Directions:
Repeat the data exactly, so that every line matches the original.

(Collected data)
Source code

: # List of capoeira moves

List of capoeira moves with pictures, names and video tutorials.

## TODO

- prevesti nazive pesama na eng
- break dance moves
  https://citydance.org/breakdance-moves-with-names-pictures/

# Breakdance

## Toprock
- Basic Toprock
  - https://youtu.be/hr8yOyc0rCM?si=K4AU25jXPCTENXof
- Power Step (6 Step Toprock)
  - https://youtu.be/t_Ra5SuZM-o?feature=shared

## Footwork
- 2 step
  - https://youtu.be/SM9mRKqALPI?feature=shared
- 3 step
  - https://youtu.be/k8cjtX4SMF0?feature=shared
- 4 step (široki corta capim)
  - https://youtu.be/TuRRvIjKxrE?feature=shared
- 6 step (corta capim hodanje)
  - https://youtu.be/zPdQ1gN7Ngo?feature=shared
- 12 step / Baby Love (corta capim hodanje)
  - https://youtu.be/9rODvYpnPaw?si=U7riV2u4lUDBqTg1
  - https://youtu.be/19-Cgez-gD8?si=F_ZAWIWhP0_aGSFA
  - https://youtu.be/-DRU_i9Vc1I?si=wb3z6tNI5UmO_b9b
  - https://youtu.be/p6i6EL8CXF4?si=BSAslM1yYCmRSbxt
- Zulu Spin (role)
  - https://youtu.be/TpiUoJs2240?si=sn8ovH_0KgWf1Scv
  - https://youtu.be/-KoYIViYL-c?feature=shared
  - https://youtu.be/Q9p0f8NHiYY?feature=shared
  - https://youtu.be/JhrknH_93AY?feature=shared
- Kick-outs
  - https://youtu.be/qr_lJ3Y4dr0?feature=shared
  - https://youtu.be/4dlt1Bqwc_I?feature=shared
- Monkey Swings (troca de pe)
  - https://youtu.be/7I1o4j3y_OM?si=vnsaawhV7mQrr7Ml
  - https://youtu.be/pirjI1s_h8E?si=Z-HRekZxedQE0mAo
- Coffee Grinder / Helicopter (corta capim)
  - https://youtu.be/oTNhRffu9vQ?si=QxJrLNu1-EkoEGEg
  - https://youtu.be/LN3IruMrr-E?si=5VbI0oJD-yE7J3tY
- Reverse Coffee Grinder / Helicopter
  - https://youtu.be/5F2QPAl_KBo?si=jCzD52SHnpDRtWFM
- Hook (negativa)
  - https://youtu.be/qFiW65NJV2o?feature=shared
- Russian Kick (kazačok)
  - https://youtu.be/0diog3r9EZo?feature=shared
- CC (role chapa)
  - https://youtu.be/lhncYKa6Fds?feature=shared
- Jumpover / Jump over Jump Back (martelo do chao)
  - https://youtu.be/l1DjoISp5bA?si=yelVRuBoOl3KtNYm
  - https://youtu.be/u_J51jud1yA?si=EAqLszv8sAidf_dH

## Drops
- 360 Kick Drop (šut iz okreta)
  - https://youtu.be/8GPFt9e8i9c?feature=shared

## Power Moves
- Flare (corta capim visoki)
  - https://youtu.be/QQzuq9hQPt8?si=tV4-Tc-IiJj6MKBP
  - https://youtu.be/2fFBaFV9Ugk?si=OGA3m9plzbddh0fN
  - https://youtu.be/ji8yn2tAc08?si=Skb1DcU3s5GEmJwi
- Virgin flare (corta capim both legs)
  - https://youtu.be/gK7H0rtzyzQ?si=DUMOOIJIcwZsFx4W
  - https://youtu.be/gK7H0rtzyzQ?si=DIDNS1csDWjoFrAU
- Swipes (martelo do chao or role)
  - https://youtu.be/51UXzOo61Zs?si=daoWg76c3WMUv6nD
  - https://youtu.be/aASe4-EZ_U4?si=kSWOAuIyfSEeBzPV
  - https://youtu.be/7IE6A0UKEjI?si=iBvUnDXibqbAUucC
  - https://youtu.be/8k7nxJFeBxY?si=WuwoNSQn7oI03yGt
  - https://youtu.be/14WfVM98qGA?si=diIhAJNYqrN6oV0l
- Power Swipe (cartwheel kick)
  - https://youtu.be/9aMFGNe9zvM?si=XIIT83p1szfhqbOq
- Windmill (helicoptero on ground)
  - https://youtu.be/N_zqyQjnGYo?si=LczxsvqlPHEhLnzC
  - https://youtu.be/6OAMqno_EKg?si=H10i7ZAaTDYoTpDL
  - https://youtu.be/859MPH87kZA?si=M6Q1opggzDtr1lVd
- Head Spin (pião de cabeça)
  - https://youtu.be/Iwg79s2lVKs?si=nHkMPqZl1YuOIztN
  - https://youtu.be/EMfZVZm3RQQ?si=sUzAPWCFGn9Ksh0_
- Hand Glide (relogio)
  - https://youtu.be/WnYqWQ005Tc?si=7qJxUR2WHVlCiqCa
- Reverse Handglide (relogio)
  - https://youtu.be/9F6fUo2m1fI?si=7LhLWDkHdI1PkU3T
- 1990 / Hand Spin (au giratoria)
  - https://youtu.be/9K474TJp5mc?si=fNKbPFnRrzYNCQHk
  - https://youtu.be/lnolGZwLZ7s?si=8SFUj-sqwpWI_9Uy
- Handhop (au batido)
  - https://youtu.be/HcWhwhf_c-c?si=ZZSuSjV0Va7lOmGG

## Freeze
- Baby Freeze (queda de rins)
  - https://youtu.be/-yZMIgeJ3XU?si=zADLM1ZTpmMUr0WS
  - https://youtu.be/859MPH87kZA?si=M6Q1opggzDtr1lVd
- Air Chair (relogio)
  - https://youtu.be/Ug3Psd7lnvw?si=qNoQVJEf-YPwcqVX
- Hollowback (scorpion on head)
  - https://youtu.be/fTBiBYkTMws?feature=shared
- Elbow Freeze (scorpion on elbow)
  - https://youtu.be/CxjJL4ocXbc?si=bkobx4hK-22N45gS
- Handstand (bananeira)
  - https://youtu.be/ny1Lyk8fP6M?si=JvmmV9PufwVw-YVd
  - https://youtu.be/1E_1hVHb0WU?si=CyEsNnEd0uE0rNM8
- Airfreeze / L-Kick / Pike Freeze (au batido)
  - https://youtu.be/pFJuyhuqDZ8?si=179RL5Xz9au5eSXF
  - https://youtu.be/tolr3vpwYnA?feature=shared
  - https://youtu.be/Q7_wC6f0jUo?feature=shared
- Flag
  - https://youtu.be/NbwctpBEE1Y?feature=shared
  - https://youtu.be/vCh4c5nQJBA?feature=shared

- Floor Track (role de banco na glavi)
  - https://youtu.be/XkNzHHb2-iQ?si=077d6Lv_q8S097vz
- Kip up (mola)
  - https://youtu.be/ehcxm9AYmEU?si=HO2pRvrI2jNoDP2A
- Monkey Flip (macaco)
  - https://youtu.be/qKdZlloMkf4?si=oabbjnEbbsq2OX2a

Output for this exercise:
Source code

: # List of capoeira moves

List of capoeira moves with pictures, names and video tutorials.

## TODO

- prevesti nazive pesama na eng
- break dance moves
  https://citydance.org/breakdance-moves-with-names-pictures/

# Breakdance

## Toprock
- Basic Toprock
  - https://youtu.be/hr8yOyc0rCM?si=K4AU25jXPCTENXof
- Power Step (6 Step Toprock)
  - https://youtu.be/t_Ra5SuZM-o?feature=shared

## Footwork
- 2 step
  - https://youtu.be/SM9mRKqALPI?feature=shared
- 3 step
  - https://youtu.be/k8cjtX4SMF0?feature=shared
- 4 step (široki corta capim)
  - https://youtu.be/TuRRvIjKxrE?feature=shared
- 6 step (corta capim hodanje)
  - https://youtu.be/zPdQ1gN7Ngo?feature=shared
- 12 step / Baby Love (corta capim hodanje)
  - https://youtu.be/9rODvYpnPaw?si=U7riV2u4lUDBqTg1
  - https://youtu.be/19-Cgez-gD8?si=F_ZAWIWhP0_aGSFA
  - https://youtu.be/-DRU_i9Vc1I?si=wb3z6tNI5UmO_b9b
  - https://youtu.be/p6i6EL8CXF4?si=BSAslM1yYCmRSbxt
- Zulu Spin (role)
  - https://youtu.be/TpiUoJs2240?si=sn8ovH_0KgWf1Scv
  - https://youtu.be/-KoYIViYL-c?feature=shared
  - https://youtu.be/Q9p0f8NHiYY?feature=shared
  - https://youtu.be/JhrknH_93AY?feature=shared
- Kick-outs
  - https://youtu.be/qr_lJ3Y4dr0?feature=shared
  - https://youtu.be/4dlt1Bqwc_I?feature=shared
- Monkey Swings (troca de pe)
  - https://youtu.be/7I1o4j3y_OM?si=vnsaawhV7mQrr7Ml
  - https://youtu.be/pirjI1s_h8E?si=Z-HRekZxedQE0mAo
- Coffee Grinder / Helicopter (corta capim)
  - https://youtu.be/oTNhRffu9vQ?si=QxJrLNu1-EkoEGEg
  - https://youtu.be/LN3IruMrr-E?si=5VbI0oJD-yE7J3tY
- Reverse Coffee Grinder / Helicopter
  - https://youtu.be/5F2QPAl_KBo?si=jCzD52SHnpDRtWFM
- Hook (negativa)
  - https://youtu.be/qFiW65NJV2o?feature=shared
- Russian Kick (kazačok)
  - https://youtu.be/0diog3r9EZo?feature=shared
- CC (role chapa)
  - https://youtu.be/lhncYKa6Fds?feature=shared
- Jumpover / Jump over Jump Back (martelo do chao)
  - https://youtu.be/l1DjoISp5bA?si=yelVRuBoOl3KtNYm
  - https://youtu.be/u_J51jud1yA?si=EAqLszv8sAidf_dH

## Drops
- 360 Kick Drop (šut iz okreta)
  - https://youtu.be/8GPFt9e8i9c?feature=shared

## Power Moves
- Flare (corta capim visoki)
  - https://youtu.be/QQzuq9hQPt8?si=tV4-Tc-IiJj6MKBP
  - https://youtu.be/2fFBaFV9Ugk?si=OGA3m9plzbddh0fN
  - https://youtu.be/ji8yn2tAc08?si=Skb1DcU3s5GEmJwi
- Virgin flare (corta capim both legs)
  - https://youtu.be/gK7H0rtzyzQ?si=DUMOOIJIcwZsFx4W
  - https://youtu.be/gK7H0rtzyzQ?si=DIDNS1csDWjoFrAU
- Swipes (martelo do chao or role)
  - https://youtu.be/51UXzOo61Zs?si=daoWg76c3WMUv6nD
  - https://youtu.be/aASe4-EZ_U4?si=kSWOAuIyfSEeBzPV
  - https://youtu.be/7IE6A0UKEjI?si=iBvUnDXibqbAUucC
  - https://youtu.be/8k7nxJFeBxY?si=WuwoNSQn7oI03yGt
  - https://youtu.be/14WfVM98qGA?si=diIhAJNYqrN6oV0l
- Power Swipe (cartwheel kick)
  - https://youtu.be/9aMFGNe9zvM?si=XIIT83p1szfhqbOq
- Windmill (helicoptero on ground)
  - https://youtu.be/N_zqyQjnGYo?si=LczxsvqlPHEhLnzC
  - https://youtu.be/6OAMqno_EKg?si=H10i7ZAaTDYoTpDL
  - https://youtu.be/859MPH87kZA?si=M6Q1opggzDtr1lVd
- Head Spin (pião de cabeça)
  - https://youtu.be/Iwg79s2lVKs?si=nHkMPqZl1YuOIztN
  - https://youtu.be/EMfZVZm3RQQ?si=sUzAPWCFGn9Ksh0_
- Hand Glide (relogio)
  - https://youtu.be/WnYqWQ005Tc?si=7qJxUR2WHVlCiqCa
- Reverse Handglide (relogio)
  - https://youtu.be/9F6fUo2m1fI?si=7LhLWDkHdI1PkU3T
- 1990 / Hand Spin (au giratoria)
  - https://youtu.be/9K474TJp5mc?si=fNKbPFnRrzYNCQHk
  - https://youtu.be/lnolGZwLZ7s?si=8SFUj-sqwpWI_9Uy
- Handhop (au batido)
  - https://youtu.be/HcWhwhf_c-c?si=ZZSuSjV0Va7lOmGG

## Freeze
- Baby Freeze (queda de rins)
  - https://youtu.be/-yZMIgeJ3XU?si=zADLM1ZTpmMUr0WS
  - https://youtu.be/859MPH87kZA?si=M6Q1opggzDtr1lVd
- Air Chair (relogio)
  - https://youtu.be/Ug3Psd7lnvw?si=qNoQVJEf-YPwcqVX
- Hollowback (scorpion on head)
  - https://youtu.be/fTBiBYkTMws?feature=shared
- Elbow Freeze (scorpion on elbow)
  - https://youtu.be/CxjJL4ocXbc?si=bkobx4hK-22N45gS
- Handstand (bananeira)
  - https://youtu.be/ny1Lyk8fP6M?si=JvmmV9PufwVw-YVd
  - https://youtu.be/1E_1hVHb0WU?si=CyEsNnEd0uE0rNM8
- Airfreeze / L-Kick / Pike Freeze (au batido)
  - https://youtu.be/pFJuyhuqDZ8?si=179RL5Xz9au5eSXF
  - https://youtu.be/tolr3vpwYnA?feature=shared
  - https://youtu.be/Q7_wC6f0jUo?feature=shared
- Flag
  - https://youtu.be/NbwctpBEE1Y?feature=shared
  - https://youtu.be/vCh4c5nQJBA?feature=shared

- Floor Track (role de banco na glavi)
  - https://youtu.be/XkNzHHb2-iQ?si=077d6Lv_q8S097vz
- Kip up (mola)
  - https://youtu.be/ehcxm9AYmEU?si=HO2pRvrI2jNoDP2A
- Monkey Flip (macaco)
  - https://youtu.be/qKdZlloMkf4?si=oabbjnEbbsq2OX2a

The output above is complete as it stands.